Problem to work on:
Would you please transcribe the records below from the line with "to spy point" through their final line, exactly and with no other lines?
----- Exercise inputs
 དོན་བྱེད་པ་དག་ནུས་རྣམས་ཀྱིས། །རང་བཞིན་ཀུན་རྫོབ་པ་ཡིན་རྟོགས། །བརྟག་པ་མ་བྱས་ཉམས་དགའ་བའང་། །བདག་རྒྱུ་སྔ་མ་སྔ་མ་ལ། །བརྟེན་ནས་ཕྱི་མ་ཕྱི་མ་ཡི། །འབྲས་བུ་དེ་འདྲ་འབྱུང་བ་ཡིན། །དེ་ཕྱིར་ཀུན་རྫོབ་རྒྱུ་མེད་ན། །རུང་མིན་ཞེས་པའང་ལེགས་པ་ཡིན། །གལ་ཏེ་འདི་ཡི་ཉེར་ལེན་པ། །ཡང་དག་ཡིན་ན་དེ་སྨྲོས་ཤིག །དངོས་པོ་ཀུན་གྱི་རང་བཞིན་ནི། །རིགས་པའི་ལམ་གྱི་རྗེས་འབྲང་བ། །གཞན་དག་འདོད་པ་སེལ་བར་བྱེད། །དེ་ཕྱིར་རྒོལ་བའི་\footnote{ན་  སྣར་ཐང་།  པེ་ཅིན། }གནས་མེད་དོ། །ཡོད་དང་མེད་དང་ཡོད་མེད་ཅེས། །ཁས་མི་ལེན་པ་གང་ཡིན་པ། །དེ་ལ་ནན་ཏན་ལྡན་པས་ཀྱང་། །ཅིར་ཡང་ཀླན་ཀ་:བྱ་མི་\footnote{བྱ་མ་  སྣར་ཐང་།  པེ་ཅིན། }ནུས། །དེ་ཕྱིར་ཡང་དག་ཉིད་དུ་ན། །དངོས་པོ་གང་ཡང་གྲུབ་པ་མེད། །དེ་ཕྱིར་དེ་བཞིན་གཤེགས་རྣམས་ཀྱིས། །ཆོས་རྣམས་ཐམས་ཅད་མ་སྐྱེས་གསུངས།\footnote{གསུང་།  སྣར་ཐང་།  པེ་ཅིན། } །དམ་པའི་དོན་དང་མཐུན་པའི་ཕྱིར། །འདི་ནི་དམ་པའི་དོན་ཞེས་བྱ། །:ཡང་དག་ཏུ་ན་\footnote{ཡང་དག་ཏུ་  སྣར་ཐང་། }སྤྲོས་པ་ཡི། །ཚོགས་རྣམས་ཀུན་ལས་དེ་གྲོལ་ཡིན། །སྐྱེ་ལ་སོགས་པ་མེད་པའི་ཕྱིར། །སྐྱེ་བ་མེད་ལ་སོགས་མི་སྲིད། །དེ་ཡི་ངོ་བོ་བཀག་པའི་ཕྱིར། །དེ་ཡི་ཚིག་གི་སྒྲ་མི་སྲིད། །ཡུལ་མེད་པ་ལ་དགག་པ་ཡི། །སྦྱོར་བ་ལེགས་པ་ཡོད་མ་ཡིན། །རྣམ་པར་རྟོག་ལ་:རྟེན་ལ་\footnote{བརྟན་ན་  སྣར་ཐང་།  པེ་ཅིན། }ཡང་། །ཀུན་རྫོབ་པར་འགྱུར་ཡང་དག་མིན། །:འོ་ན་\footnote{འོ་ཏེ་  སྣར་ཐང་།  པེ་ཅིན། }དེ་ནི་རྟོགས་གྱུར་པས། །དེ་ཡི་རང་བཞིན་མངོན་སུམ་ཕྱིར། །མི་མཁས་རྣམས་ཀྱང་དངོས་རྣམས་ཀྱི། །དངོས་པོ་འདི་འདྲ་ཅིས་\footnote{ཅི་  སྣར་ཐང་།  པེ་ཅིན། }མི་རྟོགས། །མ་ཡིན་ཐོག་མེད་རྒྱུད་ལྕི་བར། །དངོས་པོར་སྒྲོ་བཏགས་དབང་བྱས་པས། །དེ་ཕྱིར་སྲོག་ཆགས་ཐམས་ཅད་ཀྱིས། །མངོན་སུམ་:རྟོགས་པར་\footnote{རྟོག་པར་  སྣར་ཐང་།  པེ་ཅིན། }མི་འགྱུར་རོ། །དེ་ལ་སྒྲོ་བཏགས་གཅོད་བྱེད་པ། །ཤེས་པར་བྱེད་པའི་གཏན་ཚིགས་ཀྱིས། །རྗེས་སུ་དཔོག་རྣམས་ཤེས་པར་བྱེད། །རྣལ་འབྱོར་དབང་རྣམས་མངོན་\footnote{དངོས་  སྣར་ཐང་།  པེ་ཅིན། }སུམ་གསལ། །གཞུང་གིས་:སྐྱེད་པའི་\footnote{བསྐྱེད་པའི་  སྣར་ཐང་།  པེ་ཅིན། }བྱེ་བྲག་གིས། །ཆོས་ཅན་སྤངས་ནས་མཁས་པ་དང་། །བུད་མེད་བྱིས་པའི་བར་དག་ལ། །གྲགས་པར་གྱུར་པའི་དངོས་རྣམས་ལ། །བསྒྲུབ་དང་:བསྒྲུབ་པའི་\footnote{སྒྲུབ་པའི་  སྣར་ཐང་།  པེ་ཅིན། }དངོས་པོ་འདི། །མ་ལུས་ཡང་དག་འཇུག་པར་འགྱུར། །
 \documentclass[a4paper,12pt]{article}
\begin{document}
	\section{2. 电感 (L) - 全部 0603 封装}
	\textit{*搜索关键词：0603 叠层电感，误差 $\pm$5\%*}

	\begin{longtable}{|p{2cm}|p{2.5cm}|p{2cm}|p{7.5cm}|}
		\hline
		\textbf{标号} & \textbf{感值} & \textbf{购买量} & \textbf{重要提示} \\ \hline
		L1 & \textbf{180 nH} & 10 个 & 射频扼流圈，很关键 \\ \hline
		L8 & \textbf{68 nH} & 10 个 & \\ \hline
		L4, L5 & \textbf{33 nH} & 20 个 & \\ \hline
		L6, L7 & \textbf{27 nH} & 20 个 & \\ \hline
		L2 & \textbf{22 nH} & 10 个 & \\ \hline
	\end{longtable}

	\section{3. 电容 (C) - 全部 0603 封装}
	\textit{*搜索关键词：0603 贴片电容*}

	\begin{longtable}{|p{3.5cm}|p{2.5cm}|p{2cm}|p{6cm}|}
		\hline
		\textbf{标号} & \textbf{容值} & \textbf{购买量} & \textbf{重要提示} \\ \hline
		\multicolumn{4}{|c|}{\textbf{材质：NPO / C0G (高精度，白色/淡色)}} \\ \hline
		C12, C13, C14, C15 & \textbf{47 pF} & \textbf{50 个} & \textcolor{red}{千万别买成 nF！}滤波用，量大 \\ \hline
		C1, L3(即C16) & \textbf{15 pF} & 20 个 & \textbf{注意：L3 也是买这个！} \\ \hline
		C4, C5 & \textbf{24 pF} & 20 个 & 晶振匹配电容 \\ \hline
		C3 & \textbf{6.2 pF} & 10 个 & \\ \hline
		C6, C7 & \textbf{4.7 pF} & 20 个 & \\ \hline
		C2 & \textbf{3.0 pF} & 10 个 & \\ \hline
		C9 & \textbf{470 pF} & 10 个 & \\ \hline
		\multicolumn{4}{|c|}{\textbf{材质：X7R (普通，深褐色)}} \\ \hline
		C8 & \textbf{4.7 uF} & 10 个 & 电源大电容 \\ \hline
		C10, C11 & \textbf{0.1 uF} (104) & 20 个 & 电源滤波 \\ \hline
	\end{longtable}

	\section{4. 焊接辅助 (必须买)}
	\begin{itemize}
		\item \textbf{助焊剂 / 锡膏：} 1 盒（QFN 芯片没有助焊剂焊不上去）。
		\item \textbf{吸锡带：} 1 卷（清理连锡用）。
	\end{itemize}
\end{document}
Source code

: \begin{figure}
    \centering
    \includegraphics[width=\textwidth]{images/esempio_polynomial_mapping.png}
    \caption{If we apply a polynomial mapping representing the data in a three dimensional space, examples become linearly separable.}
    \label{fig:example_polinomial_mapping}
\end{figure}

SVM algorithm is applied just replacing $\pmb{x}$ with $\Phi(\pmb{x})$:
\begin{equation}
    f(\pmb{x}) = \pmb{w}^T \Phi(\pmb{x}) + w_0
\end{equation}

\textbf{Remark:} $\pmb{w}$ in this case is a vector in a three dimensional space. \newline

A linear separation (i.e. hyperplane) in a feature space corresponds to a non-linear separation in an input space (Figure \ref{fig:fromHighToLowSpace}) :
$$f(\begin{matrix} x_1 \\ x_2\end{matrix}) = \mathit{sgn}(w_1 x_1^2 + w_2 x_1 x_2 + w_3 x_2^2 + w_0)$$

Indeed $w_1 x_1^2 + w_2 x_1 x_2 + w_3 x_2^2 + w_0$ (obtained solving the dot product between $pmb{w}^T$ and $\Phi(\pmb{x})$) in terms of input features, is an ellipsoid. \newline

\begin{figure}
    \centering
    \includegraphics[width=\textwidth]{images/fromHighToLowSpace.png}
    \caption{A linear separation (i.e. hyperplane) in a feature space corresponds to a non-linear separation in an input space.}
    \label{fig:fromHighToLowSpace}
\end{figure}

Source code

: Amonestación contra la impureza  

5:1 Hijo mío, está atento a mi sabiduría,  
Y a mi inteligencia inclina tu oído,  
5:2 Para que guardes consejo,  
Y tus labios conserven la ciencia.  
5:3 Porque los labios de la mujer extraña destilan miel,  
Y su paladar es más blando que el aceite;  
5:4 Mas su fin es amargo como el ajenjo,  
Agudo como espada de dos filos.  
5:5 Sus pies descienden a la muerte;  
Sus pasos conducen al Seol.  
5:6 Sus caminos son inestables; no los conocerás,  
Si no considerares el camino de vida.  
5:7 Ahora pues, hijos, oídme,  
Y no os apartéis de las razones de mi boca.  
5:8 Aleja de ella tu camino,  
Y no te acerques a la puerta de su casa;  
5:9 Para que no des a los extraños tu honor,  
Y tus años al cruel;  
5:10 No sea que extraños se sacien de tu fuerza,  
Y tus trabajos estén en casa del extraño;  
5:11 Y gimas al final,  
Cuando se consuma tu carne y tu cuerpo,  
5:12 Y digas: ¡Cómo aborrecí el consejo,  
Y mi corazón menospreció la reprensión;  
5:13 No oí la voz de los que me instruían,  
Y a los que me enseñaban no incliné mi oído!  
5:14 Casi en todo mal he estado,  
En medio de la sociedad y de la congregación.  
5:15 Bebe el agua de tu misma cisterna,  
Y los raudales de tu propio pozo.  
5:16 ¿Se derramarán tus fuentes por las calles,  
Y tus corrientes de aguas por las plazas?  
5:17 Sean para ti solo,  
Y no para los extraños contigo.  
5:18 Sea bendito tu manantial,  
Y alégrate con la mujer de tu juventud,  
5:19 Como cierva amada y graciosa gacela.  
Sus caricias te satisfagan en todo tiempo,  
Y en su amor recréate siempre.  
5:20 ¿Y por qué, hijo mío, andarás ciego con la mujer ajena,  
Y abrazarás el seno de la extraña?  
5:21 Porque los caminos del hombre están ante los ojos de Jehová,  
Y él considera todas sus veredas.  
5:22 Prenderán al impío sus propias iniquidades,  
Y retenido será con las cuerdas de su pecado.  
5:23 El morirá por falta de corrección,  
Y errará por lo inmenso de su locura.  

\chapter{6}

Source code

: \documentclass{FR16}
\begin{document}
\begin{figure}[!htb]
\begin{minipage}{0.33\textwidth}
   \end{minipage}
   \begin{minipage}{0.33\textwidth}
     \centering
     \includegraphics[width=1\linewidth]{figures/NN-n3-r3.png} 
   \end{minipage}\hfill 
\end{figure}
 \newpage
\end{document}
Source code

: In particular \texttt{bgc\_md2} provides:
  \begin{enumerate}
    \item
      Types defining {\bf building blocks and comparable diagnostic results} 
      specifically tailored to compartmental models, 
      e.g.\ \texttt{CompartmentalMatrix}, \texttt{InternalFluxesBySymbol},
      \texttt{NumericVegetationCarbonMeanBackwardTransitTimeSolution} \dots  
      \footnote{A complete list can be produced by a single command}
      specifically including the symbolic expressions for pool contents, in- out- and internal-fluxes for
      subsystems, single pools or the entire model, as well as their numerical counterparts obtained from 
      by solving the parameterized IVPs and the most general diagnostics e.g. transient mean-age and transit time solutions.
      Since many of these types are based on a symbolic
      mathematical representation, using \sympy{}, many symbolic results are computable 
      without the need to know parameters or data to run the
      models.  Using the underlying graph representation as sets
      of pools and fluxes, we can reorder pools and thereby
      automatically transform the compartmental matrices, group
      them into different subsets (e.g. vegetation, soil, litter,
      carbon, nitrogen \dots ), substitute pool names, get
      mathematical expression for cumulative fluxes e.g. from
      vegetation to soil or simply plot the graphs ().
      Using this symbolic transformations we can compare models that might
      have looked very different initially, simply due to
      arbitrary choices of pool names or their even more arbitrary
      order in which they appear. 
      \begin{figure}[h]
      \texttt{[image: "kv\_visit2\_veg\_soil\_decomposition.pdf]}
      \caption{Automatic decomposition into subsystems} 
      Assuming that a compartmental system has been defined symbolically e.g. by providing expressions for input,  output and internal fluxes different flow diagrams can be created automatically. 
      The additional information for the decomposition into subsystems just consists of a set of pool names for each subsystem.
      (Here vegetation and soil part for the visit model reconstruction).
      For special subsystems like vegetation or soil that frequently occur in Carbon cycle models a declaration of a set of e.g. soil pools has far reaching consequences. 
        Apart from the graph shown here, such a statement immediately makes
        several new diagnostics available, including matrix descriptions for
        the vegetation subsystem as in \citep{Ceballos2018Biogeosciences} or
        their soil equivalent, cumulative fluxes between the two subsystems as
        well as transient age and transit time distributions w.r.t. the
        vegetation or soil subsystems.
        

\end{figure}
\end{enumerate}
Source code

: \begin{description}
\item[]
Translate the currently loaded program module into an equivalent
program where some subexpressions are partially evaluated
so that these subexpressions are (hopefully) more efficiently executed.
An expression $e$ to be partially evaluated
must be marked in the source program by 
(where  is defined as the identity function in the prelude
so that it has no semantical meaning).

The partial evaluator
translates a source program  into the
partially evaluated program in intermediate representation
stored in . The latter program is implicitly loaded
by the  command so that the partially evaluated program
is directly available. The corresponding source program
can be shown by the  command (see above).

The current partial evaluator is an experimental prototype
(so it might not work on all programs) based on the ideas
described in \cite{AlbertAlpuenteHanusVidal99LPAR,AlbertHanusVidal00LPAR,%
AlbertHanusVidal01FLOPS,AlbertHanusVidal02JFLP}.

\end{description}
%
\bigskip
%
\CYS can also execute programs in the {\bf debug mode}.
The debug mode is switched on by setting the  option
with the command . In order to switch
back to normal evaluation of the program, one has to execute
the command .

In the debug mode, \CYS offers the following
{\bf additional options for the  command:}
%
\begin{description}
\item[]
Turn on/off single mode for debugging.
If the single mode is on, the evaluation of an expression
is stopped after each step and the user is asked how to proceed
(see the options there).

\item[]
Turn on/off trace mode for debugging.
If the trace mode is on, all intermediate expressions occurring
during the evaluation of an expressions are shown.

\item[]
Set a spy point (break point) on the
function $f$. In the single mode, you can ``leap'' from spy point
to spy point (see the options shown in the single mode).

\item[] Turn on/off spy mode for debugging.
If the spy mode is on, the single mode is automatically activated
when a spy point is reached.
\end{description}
----------
Answer box:
to spy point (see the options shown in the single mode).

\item[] Turn on/off spy mode for debugging.
If the spy mode is on, the single mode is automatically activated
when a spy point is reached.
\end{description}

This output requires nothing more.